By Danièle Cybulskie
If t-shirts had been all the rage in the Middle Ages, you can bet there would have been “Team Lancelot” ones selling like hotcakes. You can also bet that I wouldn’t have owned one.
When thinking of Camelot, one invariably comes up with three names: Arthur, Guinevere, and Lancelot. Lancelot always seems to be portrayed as a hero: chivalrous, fearless, and above reproach – that is, unless you take into account his adultery with the queen. Funnily enough, his introduction to the story is much less glamourous than might be imagined.
Lancelot’s first leading role seems to have been Chrétien de Troyes’ 12th-century poem Lancelot, also called The Knight of the Cart. But this Lancelot may be unfamiliar to modern eyes. Rather than being swooned over, he spends a lot of time swooning, himself. He narrowly avoids falling out a window when he sees Guinevere below (he is saved by a quick-acting Gawain, who basically tells him he’s being an idiot), and almost falls off his horse when he sees some of Guinevere’s hairs caught in a comb left lying on the ground. Lancelot is also quite rude to one of his hostesses, insisting on sleeping in a room she’s told him not to sleep in (at which point he is nearly skewered by a flaming lance for his folly), and consistently rides horses to death in his enthusiasm – even borrowed ones.

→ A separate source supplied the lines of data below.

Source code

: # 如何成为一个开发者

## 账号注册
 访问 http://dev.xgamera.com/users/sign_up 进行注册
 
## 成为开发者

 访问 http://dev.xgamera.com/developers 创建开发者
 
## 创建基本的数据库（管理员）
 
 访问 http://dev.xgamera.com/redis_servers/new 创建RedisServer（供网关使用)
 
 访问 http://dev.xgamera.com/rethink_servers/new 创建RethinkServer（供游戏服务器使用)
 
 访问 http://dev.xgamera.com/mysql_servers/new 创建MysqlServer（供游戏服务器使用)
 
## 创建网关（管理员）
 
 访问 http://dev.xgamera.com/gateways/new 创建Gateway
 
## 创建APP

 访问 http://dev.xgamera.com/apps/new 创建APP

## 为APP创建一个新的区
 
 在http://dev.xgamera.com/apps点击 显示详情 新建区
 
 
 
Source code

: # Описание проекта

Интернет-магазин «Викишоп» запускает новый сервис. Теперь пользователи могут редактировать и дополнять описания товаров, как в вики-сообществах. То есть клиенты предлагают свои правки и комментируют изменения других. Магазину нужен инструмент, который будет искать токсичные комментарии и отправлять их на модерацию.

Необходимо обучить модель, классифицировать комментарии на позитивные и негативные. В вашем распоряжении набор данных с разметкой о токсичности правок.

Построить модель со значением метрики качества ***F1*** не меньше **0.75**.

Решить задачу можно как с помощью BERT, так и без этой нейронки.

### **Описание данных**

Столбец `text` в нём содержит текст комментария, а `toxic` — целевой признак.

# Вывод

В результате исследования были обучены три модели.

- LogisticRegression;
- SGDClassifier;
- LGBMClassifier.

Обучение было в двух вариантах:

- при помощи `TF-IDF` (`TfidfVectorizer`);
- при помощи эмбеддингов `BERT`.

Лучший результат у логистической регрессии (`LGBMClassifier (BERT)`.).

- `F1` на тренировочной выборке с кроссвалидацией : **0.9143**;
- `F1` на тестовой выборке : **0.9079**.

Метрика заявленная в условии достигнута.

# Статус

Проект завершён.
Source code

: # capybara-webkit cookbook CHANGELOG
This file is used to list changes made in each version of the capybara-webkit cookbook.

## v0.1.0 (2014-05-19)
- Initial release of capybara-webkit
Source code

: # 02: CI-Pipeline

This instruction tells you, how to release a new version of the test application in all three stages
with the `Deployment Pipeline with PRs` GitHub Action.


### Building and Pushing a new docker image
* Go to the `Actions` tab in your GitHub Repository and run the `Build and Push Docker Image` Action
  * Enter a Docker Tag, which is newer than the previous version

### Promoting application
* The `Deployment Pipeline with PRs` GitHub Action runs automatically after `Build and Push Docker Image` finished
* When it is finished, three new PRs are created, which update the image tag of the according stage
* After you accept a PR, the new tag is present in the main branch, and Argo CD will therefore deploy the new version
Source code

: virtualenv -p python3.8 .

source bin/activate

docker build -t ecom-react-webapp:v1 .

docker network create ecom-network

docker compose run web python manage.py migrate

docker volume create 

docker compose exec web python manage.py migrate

Still, he does pick the more difficult of the two paths when he rides to the queen’s rescue, and he does manage to rescue her despite the odds.
Lancelot is much more familiar in Thomas Malory’s (15th-century) Le Morte D’Arthur. Malory loves Lancelot more than any other knight (except maybe Tristram), and gives him lots of heroic deeds to perform. It’s important to remember, though, just how devastating Lancelot’s treason is. Not only does he commit (real or supposed) adultery with the queen, endangering the succession, but he also rescues her from the king’s justice, defying the king again by holding her in his castle and forcing Arthur into civil war. Lancelot’s defiance of Arthur brings about the end of perfect Camelot (a handy lesson on the dangers of treason), yet he remains an enduring hero, somehow a paragon of chivalry and romance.
To me, the most interesting thing about Lancelot is this long-lasting popularity, especially since he was brought to Arthurian legend through writing, and outshines many more characters that came from longer, oral tradition. In terms of literary history, this is really fascinating. But I’m keeping my “Team Gawain” t-shirt.